Shay’s gaze sharpened, her brow furrowing ever so slightly.
“Yes. That’s what we’ll do.” Gabriel hadn’t given a single thought to this before, but it suddenly seemed the most obvious thing in the world. “You’re half vampire already. That’s what’s killing you, what’s always been killing you. So I’ll make you a full vampire. You’ll live.”
Shay’s lips moved, but he couldn’t hear what she was saying. He leaned down, so close that he could feel her shallow breath on his skin. “No,” she whispered.
“It’s not what you want. It’s not what I want for you. But you’ll still be here. We’ll be together,” he said. “Please. We haven’t had enough time.”
Shay was watching him. He knew she understood.
“Shay. It’s not easy. You have to . . . die. I have to drain your blood, all of it, before I give you my own blood to transform you.” Gabriel took a shaky breath. “I’ve never—In my family we perform this blood ritual together, as a group.
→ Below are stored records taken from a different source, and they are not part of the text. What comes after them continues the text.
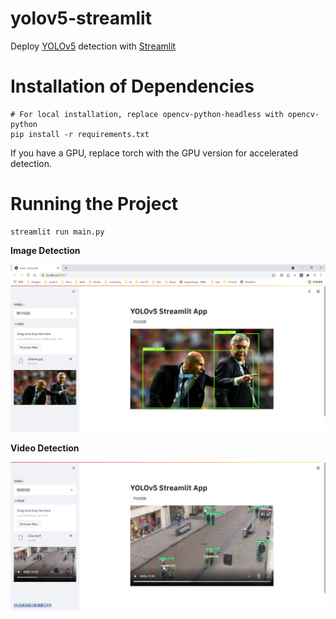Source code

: # yolov5-streamlit

Deploy [YOLOv5](https://github.com/ultralytics/yolov5/releases/tag/v5.0) detection with [Streamlit](https://github.com/streamlit/streamlit)


# Installation of Dependencies

```
# For local installation, replace opencv-python-headless with opencv-python
pip install -r requirements.txt
```

If you have a GPU, replace torch with the GPU version for accelerated detection.

# Running the Project
```
streamlit run main.py
```

**Image Detection**

![streamlit yolov5 image detection](data/images/image.png)

**Video Detection**

![streamlit yolov5 video detection](data/images/video.png)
I’ve never done it alone.” Gabriel gently swept her long hair away from her pale, beautiful neck. “But I will. I’ll do it for you.”
Shay twisted away from him, shocking him with her sudden strength. She managed to get herself into a sitting position, her back against the wall of the cave, before her burst of vitality—or adrenaline—gave out.
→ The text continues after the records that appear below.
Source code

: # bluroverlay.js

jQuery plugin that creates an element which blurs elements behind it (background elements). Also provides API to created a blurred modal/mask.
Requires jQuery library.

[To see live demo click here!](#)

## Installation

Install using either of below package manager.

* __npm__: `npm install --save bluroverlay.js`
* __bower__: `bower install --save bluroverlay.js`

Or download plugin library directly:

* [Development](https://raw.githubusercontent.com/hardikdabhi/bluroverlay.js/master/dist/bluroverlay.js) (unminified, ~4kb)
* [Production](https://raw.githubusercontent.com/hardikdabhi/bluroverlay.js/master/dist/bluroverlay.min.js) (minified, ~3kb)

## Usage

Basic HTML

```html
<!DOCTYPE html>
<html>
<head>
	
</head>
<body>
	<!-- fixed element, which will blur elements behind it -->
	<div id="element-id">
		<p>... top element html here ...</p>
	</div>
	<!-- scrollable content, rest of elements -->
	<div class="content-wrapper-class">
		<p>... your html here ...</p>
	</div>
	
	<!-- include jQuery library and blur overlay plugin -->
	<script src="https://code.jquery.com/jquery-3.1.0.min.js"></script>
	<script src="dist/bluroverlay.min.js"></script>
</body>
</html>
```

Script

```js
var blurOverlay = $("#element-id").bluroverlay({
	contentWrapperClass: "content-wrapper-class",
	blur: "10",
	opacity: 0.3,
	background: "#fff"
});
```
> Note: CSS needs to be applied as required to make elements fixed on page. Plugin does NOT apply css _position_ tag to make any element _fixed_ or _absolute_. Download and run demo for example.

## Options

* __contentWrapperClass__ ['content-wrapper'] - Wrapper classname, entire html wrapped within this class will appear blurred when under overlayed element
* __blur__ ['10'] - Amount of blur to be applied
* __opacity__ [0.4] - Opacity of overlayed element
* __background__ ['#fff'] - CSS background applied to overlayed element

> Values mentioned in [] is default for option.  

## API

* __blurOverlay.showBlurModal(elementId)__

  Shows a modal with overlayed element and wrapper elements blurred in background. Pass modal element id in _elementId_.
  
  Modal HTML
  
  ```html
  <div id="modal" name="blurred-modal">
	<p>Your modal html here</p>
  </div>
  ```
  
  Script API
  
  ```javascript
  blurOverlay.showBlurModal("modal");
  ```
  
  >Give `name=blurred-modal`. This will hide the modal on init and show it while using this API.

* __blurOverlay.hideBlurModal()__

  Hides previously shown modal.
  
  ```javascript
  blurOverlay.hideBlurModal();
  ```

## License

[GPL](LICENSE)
“No. Just hold me and let me die,” she whispered. “If you drink my blood, it will kill you.”
“Shay—”
“It’s poison to you. Don’t you remember?”
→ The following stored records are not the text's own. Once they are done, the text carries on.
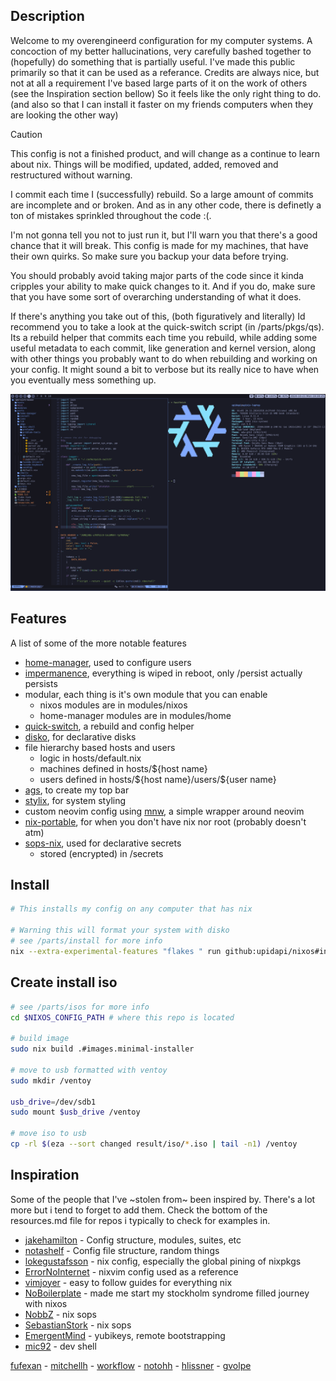 ## Description

Welcome to my overengineerd configuration for my computer systems. A concoction
of my better hallucinations, very carefully bashed together to (hopefully) do
something that is partially useful. I've made this public primarily so that it
can be used as a referance. Credits are always nice, but not at all a requirement
I've based large parts of it on the work of others (see the Inspiration section
bellow) So it feels like the only right thing to do. (and also so that I can
install it faster on my friends computers when they are looking the other way)

<!----------------------this comment is 80 characters wide--------------------->

> [!CAUTION]
> This config is not a finished product, and will change as a continue to learn
> about nix. Things will be modified, updated, added, removed and restructured
> without warning.
>
> I commit each time I (successfully) rebuild. So a large amount of commits are
> incomplete and or broken. And as in any other code, there is definetly a ton
> of mistakes sprinkled throughout the code :(.
>
> I'm not gonna tell you not to just run it, but I'll warn you that there's a
> good chance that it will break. This config is made for my machines, that have
> their own quirks. So make sure you backup your data before trying.
>
> You should probably avoid taking major parts of the code since it kinda
> cripples your ability to make quick changes to it. And if you do, make
> sure that you have some sort of overarching understanding of what it does.

<!----------------------this comment is 80 characters wide--------------------->

If there's anything you take out of this, (both figuratively and literally)
Id recommend you to take a look at the quick-switch script (in /parts/pkgs/qs).
Its a rebuild helper that commits each time you rebuild, while adding some
useful metadata to each commit, like generation and kernel version, along with
other things you probably want to do when rebuilding and working on your config.
It might sound a bit to verbose but its really nice to have when you eventually
mess something up.

![desktop](https://github.com/upidapi/NixOs/blob/main/misc/images/desktop-minimal.png?raw=true)

## Features

A list of some of the more notable features

- [home-manager](https://github.com/nix-community/home-manager),
  used to configure users
- [impermanence](https://github.com/nix-community/impermanence),
  everything is wiped in reboot, only /persist actually persists
- modular, each thing is it's own module that you can enable
  - nixos modules are in modules/nixos
  - home-manager modules are in modules/home
- [quick-switch](https://github.com/upidapi/NixOs/tree/main/parts/pkgs/qs),
  a rebuild and config helper
- [disko](https://github.com/nix-community/disko), for declarative disks
- file hierarchy based hosts and users
  - logic in hosts/default.nix
  - machines defined in hosts/${host name}
  - users defined in hosts/\${host name}/users/\${user name}
- [ags](https://github.com/Aylur/ags), to create my top bar
- [stylix](https://github.com/danth/stylix), for system styling
- custom neovim config using [mnw](https://github.com/Gerg-L/mnw),
  a simple wrapper around neovim
- [nix-portable](https://github.com/DavHau/nix-portable),
  for when you don't have nix nor root (probably doesn't atm)
- [sops-nix](https://github.com/Mic92/sops-nix), used for declarative secrets
  - stored (encrypted) in /secrets

## Install

```bash
# This installs my config on any computer that has nix

# Warning this will format your system with disko
# see /parts/install for more info
nix --extra-experimental-features "flakes " run github:upidapi/nixos#install
```

## Create install iso

```bash
# see /parts/isos for more info
cd $NIXOS_CONFIG_PATH # where this repo is located

# build image
sudo nix build .#images.minimal-installer

# move to usb formatted with ventoy
sudo mkdir /ventoy

usb_drive=/dev/sdb1
sudo mount $usb_drive /ventoy

# move iso to usb
cp -rl $(eza --sort changed result/iso/*.iso | tail -n1) /ventoy
```

## Inspiration

Some of the people that I've ~stolen from~ been inspired by. There's a lot more
but i tend to forget to add them. Check the bottom of the resources.md file for
repos i typically to check for examples in.

- [jakehamilton](https://github.com/jakehamilton/config) -
  Config structure, modules, suites, etc
- [notashelf](https://github.com/notashelf/nyx) -
  Config file structure, random things
- [lokegustafsson](https://github.com/lokegustafsson/nixos-getting-started) -
  nix config, especially the global pining of nixpkgs
- [ErrorNoInternet](https://github.com/ErrorNoInternet/configuration.nix) -
  nixvim config used as a reference
- [vimjoyer](https://www.youtube.com/@vimjoyer) -
  easy to follow guides for everything nix
- [NoBoilerplate](https://www.youtube.com/@NoBoilerplate) -
  made me start my stockholm syndrome filled journey with nixos
- [NobbZ](https://github.com/NobbZ/nixos-config/) - nix sops
- [SebastianStork](https://github.com/SebastianStork/nixos-config) - nix sops
- [EmergentMind](https://github.com/EmergentMind/nix-config) -
  yubikeys, remote bootstrapping
- [mic92](https://github.com/mic92/dotfiles) - dev shell

[fufexan](https://github.com/fufexan/dotfiles) -
[mitchellh](https://github.com/mitchellh/nixos-config) -
[workflow](https://github.com/workflow/dotfiles) -
[notohh](https://github.com/notohh/snowflake) -
[hlissner](https://github.com/hlissner/dotfiles) -
[gvolpe](https://github.com/gvolpe/nix-config)
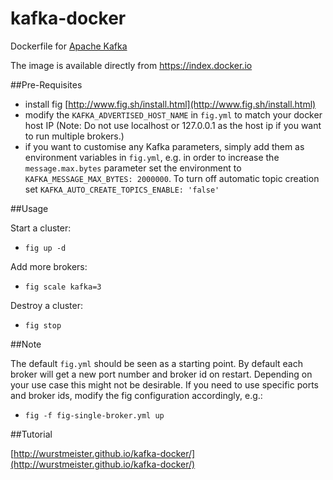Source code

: kafka-docker
============

Dockerfile for [Apache Kafka](http://kafka.apache.org/)

The image is available directly from https://index.docker.io

##Pre-Requisites

- install fig [http://www.fig.sh/install.html](http://www.fig.sh/install.html)
- modify the ```KAFKA_ADVERTISED_HOST_NAME``` in ```fig.yml``` to match your docker host IP (Note: Do not use localhost or 127.0.0.1 as the host ip if you want to run multiple brokers.)
- if you want to customise any Kafka parameters, simply add them as environment variables in ```fig.yml```, e.g. in order to increase the ```message.max.bytes``` parameter set the environment to ```KAFKA_MESSAGE_MAX_BYTES: 2000000```. To turn off automatic topic creation set ```KAFKA_AUTO_CREATE_TOPICS_ENABLE: 'false'```

##Usage

Start a cluster:

- ```fig up -d ```


Add more brokers:

- ```fig scale kafka=3```

Destroy a cluster:

- ```fig stop```

##Note

The default ```fig.yml``` should be seen as a starting point. By default each broker will get a new port number and broker id on restart. Depending on your use case this might not be desirable. If you need to use specific ports and broker ids, modify the fig configuration accordingly, e.g.:

- ```fig -f fig-single-broker.yml up```
 

##Tutorial

[http://wurstmeister.github.io/kafka-docker/](http://wurstmeister.github.io/kafka-docker/)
He did remember, of course. The very first night he’d seen Shay, she had rescued him from Martin’s exam room. She’d unchained him and helped him get out of the building . . . and he had repaid her by taking her captive. At the earliest opportunity, he’d dragged her into a motel room and fed from her to restore his stolen strength. Her blood had almost killed him.
“When I drank from you, your veins were filled with my blood,” he told her now. “You’d been having transfusions of it. It’s vampire blood that is poisonous to me. Not half-vampire blood.”
“You don’t know that,” Shay said. She had already begun to slump down, too weak to hold herself up. “I might be poison.”
“You haven’t have vampire blood in days now. It’s why you’re dying—your body is trying to function on your own blood, and it doesn’t work,” Gabriel said.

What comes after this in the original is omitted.